El cuervo graznó, ciego testigo de su destino. Gerd tragó saliva, sintiendo su vida como una moneda lanzada al aire. Sabía las leyendas: cuando la niebla reclamaba a un guerrero, podía otorgar tres dones o llevar tres maldiciones. ¿Cuál preferirías, lector, enfrentar sabiendo que cada don llevaba consigo una condena silente?
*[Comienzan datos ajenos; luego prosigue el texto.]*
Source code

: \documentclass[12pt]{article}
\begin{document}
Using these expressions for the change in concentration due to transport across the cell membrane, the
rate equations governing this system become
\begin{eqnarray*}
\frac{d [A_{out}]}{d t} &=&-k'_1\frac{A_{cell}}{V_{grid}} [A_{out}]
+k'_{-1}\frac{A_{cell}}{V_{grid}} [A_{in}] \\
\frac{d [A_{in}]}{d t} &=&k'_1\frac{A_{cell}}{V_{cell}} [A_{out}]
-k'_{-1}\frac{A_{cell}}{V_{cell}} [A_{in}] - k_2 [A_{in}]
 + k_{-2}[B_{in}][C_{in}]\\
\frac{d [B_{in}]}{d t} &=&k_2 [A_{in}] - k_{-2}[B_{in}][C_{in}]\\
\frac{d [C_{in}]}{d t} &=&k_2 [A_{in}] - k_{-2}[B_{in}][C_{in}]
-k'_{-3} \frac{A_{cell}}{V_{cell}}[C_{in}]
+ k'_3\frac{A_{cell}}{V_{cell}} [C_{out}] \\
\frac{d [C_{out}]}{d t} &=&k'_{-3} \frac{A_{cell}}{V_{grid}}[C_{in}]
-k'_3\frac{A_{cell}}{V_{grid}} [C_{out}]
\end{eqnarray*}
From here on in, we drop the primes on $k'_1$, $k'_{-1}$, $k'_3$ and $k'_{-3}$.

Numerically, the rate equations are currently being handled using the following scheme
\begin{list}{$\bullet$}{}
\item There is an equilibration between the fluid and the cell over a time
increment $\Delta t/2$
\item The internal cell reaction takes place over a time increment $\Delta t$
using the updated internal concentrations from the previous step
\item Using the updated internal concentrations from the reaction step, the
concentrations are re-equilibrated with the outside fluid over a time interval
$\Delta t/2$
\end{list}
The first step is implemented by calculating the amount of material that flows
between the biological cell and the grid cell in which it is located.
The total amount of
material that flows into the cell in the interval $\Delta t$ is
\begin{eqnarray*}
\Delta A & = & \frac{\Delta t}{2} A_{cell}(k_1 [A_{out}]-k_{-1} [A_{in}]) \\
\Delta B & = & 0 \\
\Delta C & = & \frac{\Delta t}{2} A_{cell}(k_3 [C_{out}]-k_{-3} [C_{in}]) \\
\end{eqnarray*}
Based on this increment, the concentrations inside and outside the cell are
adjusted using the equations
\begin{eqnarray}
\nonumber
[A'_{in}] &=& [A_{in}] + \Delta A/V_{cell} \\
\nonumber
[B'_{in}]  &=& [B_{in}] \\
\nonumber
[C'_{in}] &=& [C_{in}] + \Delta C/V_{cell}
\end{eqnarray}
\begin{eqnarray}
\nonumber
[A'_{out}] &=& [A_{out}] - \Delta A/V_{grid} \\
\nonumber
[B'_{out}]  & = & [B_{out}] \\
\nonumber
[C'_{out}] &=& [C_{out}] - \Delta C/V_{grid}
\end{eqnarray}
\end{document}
Eira se acercó, y Gerd no apartó la mirada. La diosa sonrió, reluciendo los colmillos.
—Vida prolongada, fuerza sobrehumana o sabiduría de los lobos. Ése es mi tributo y mi burla.
Gerd pensó en los hombres que volvían con cuerpos irrompibles pero mentes desgarradas; en el viejo que vivió cien años viendo a todos los suyos caer, devorado de soledad. La sabiduría de los lobos, decían, volvía a los hombres crueles, incapaces de volver al abrazo humano. Y sin embargo, la esperanza desbordaba sus venas como veneno.
—Dame tu tercer don —susurró—, y hazlo sin misericordia, porque la compasión es una mentira en la boca de los dioses.
El viento cortó el aire y la niebla se tornó sólida. Eira le tocó la frente y los ojos de Gerd se abrieron ante todos los secretos enterrados en el bosque: vio los rituales bajo la primera luna, la sangre vertida para apaciguar a los hambrientos; vio el pacto sellado con la muerte y la promesa de un fin inevitable. Vio a su madre llorar bajo la tierra, incapaz de rescatarlo, y sintió la risa de los cuervos —ni viva ni muerta, ni burla ni lamento, sino condena pura.
Al volver a la aldea, Gerd era otro. Hablaba poco y reía menos. Algunos decían que cazaba bestias imposibles; otros, que negociaba con lo innombrable entre las raíces. Nadie osaba desafiarlo ni compartir su lecho. Su vida, prolongada por la maldición disfrazada de don, se estiró como un invierno impío, y vio nacer y morir demasiadas generaciones.
Cada noche, la niebla venía a buscar a los osados que rondaban la frontera del bosque, y Gerd, solo, comprendió la verdad de la visión: el mito que había creído combatir se alimentaba no de la carne, sino del olvido; no de las víctimas, sino del silencio cómplice de una aldea que, por miedo, ofrecía a uno y enterraba a todos los demás en la rutina y en la resignación.
Así, la niebla sigue rodeando Fergen, y si algún viajero desafía los susurros del bosque, puede que aún vea la sombra de un hombre caminando entre los árboles, seguido siempre por un cuervo de ojos brillantes. No es castigo ni redención. Es la eternidad, tallada en la carne y la memoria; y también la advertencia. Porque los dioses no mueren, sólo duermen, esperando la próxima neblina. Y siempre, alguno de nosotros, terminará abriendo la puerta.